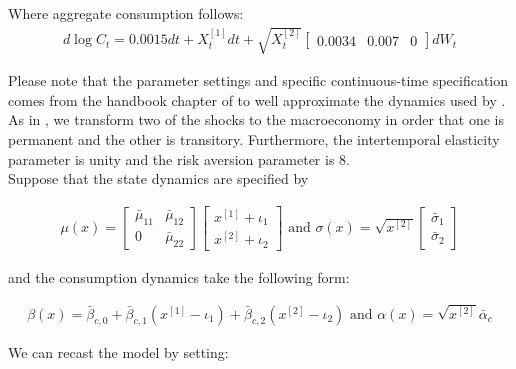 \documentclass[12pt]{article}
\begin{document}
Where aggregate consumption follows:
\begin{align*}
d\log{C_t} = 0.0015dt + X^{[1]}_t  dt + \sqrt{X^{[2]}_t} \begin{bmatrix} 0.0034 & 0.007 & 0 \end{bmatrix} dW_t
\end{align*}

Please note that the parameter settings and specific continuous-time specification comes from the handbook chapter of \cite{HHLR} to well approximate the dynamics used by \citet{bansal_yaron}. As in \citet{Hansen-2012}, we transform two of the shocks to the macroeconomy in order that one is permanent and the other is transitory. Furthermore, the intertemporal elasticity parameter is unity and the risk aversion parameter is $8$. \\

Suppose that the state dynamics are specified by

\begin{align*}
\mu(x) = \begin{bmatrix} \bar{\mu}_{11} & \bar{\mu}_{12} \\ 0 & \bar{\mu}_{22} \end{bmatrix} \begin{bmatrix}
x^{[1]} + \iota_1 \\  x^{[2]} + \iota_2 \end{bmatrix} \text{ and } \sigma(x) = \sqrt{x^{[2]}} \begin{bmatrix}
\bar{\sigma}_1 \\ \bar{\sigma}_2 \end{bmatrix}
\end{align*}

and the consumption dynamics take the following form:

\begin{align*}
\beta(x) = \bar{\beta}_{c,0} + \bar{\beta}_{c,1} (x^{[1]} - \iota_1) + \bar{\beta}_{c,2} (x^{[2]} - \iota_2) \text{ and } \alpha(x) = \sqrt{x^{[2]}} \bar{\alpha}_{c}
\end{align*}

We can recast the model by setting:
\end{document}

* * *

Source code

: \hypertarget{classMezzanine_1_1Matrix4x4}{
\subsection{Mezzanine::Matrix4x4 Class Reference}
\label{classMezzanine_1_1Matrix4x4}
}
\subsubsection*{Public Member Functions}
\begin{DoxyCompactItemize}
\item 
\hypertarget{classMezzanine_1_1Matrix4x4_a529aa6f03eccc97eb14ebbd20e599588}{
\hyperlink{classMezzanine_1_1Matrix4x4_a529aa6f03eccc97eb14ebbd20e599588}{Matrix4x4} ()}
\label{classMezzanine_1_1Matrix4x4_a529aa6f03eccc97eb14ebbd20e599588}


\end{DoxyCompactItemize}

...

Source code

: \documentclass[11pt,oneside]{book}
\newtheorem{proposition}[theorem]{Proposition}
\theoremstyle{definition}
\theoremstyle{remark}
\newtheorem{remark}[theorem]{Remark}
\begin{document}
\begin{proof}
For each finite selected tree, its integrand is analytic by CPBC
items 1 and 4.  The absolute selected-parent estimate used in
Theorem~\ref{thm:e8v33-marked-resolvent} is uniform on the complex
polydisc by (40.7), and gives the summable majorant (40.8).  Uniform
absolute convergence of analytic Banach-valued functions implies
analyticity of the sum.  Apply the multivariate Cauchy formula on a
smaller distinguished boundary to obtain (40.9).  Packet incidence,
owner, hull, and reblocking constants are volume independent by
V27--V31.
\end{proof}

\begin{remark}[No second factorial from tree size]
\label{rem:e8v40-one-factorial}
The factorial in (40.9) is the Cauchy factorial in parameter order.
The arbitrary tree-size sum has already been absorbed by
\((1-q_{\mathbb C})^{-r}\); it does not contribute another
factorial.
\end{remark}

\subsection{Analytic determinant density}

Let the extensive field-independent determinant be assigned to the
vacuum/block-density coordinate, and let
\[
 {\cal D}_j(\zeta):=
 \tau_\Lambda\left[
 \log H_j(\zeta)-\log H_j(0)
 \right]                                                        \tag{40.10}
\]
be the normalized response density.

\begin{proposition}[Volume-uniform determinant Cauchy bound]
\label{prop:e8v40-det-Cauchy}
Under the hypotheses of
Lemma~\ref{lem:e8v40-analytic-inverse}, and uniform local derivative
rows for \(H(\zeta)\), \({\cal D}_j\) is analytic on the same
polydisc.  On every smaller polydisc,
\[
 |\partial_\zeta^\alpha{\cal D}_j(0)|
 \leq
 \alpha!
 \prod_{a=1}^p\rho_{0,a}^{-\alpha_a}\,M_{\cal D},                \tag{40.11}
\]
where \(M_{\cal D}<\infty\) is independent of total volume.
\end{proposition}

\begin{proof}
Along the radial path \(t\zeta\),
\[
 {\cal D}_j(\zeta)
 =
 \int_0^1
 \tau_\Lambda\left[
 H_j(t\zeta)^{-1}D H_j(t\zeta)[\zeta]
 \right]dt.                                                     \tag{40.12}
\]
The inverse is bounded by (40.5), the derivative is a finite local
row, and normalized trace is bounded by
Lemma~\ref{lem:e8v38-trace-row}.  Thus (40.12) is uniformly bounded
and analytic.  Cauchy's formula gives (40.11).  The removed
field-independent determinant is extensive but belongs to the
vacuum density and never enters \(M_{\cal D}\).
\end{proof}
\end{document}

> **WHAT THE TASK ASKS**
Which lines in the listing have the string "local"? Pick them out and copy them.

> **TASK ANSWER**
Lemma~\ref{lem:e8v40-analytic-inverse}, and uniform local derivative
The inverse is bounded by (40.5), the derivative is a finite local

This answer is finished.